Collected data:
..........

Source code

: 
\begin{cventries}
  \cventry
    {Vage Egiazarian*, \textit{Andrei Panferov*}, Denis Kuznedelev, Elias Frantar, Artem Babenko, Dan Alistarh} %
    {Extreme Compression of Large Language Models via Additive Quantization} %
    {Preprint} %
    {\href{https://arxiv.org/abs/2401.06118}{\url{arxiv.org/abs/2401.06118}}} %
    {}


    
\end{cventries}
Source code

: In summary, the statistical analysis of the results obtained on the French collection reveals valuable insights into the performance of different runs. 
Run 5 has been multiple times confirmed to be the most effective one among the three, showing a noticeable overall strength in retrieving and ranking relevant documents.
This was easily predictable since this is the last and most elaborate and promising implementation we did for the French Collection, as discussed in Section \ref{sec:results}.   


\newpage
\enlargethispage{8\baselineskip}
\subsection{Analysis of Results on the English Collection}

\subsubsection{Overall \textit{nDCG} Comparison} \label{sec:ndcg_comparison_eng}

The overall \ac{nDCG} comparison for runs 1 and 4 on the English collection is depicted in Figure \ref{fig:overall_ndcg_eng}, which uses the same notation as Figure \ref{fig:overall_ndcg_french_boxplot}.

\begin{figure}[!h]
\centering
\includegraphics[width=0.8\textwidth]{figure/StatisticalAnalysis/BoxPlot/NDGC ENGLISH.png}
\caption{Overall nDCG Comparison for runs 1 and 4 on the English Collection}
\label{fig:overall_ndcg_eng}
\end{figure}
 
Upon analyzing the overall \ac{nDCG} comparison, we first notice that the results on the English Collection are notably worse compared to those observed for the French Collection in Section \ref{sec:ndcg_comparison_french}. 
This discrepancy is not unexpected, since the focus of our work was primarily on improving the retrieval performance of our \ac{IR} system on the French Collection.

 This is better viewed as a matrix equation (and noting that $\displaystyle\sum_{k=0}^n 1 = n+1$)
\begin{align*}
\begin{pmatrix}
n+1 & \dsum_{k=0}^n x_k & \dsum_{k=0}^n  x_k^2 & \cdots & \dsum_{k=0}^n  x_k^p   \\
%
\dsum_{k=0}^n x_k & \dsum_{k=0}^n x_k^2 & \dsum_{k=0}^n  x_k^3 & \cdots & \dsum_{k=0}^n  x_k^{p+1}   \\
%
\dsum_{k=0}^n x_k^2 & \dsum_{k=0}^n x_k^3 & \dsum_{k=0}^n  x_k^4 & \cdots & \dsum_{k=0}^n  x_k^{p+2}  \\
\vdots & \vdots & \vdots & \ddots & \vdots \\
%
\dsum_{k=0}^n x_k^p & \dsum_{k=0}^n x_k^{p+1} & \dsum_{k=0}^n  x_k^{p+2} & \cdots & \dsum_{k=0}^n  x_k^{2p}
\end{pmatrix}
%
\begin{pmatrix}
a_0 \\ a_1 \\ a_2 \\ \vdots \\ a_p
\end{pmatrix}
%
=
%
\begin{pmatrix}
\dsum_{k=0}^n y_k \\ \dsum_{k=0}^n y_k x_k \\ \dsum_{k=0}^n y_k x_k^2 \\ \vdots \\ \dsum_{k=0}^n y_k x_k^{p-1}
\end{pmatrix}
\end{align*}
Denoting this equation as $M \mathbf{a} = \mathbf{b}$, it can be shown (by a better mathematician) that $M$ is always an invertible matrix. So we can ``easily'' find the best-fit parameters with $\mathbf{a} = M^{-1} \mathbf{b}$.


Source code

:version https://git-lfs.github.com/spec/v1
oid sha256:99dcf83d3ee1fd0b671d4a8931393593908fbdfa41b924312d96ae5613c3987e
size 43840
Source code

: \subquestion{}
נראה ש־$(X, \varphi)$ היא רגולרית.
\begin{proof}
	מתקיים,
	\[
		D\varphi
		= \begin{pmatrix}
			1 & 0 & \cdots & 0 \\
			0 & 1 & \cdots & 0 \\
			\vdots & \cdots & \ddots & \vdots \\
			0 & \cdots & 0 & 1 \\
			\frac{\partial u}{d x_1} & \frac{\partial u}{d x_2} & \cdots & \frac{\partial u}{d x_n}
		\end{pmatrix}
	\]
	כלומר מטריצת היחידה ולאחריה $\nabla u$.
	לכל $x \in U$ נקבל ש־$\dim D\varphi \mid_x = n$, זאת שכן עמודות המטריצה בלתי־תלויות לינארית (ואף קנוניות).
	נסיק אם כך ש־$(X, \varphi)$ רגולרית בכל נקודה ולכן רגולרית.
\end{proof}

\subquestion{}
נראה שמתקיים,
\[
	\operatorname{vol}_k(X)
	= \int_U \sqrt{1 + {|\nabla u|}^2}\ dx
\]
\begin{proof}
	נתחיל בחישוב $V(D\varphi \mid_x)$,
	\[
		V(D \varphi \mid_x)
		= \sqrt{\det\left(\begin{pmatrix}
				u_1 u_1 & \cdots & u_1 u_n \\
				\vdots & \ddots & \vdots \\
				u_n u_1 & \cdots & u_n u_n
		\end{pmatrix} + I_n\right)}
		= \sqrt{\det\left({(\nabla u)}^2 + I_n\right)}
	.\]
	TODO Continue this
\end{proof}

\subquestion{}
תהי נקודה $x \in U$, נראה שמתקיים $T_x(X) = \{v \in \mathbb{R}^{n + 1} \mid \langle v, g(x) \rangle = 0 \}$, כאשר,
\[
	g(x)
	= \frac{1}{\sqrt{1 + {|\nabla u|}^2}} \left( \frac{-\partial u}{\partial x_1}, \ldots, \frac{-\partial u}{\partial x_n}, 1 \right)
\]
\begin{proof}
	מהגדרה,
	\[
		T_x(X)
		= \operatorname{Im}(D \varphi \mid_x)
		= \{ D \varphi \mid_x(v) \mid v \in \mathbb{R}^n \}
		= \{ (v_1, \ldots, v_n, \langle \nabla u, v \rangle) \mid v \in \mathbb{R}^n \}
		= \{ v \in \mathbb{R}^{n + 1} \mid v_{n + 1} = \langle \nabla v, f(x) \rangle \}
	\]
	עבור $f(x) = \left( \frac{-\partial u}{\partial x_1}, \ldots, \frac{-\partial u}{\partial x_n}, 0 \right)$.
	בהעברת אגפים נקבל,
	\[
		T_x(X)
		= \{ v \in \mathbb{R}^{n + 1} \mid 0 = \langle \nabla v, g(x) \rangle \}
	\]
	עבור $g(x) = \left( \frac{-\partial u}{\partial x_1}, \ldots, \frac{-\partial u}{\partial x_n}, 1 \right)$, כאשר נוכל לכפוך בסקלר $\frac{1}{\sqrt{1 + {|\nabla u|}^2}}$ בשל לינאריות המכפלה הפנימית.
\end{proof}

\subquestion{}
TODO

..........

— What is needed —
Only what runs from the line containing "TODO Continue this" through the final line of the entries above belongs in the answer, restated exactly.

— Answer to this problem —
	TODO Continue this
\end{proof}

\subquestion{}
תהי נקודה $x \in U$, נראה שמתקיים $T_x(X) = \{v \in \mathbb{R}^{n + 1} \mid \langle v, g(x) \rangle = 0 \}$, כאשר,
\[
	g(x)
	= \frac{1}{\sqrt{1 + {|\nabla u|}^2}} \left( \frac{-\partial u}{\partial x_1}, \ldots, \frac{-\partial u}{\partial x_n}, 1 \right)
\]
\begin{proof}
	מהגדרה,
	\[
		T_x(X)
		= \operatorname{Im}(D \varphi \mid_x)
		= \{ D \varphi \mid_x(v) \mid v \in \mathbb{R}^n \}
		= \{ (v_1, \ldots, v_n, \langle \nabla u, v \rangle) \mid v \in \mathbb{R}^n \}
		= \{ v \in \mathbb{R}^{n + 1} \mid v_{n + 1} = \langle \nabla v, f(x) \rangle \}
	\]
	עבור $f(x) = \left( \frac{-\partial u}{\partial x_1}, \ldots, \frac{-\partial u}{\partial x_n}, 0 \right)$.
	בהעברת אגפים נקבל,
	\[
		T_x(X)
		= \{ v \in \mathbb{R}^{n + 1} \mid 0 = \langle \nabla v, g(x) \rangle \}
	\]
	עבור $g(x) = \left( \frac{-\partial u}{\partial x_1}, \ldots, \frac{-\partial u}{\partial x_n}, 1 \right)$, כאשר נוכל לכפוך בסקלר $\frac{1}{\sqrt{1 + {|\nabla u|}^2}}$ בשל לינאריות המכפלה הפנימית.
\end{proof}

\subquestion{}
TODO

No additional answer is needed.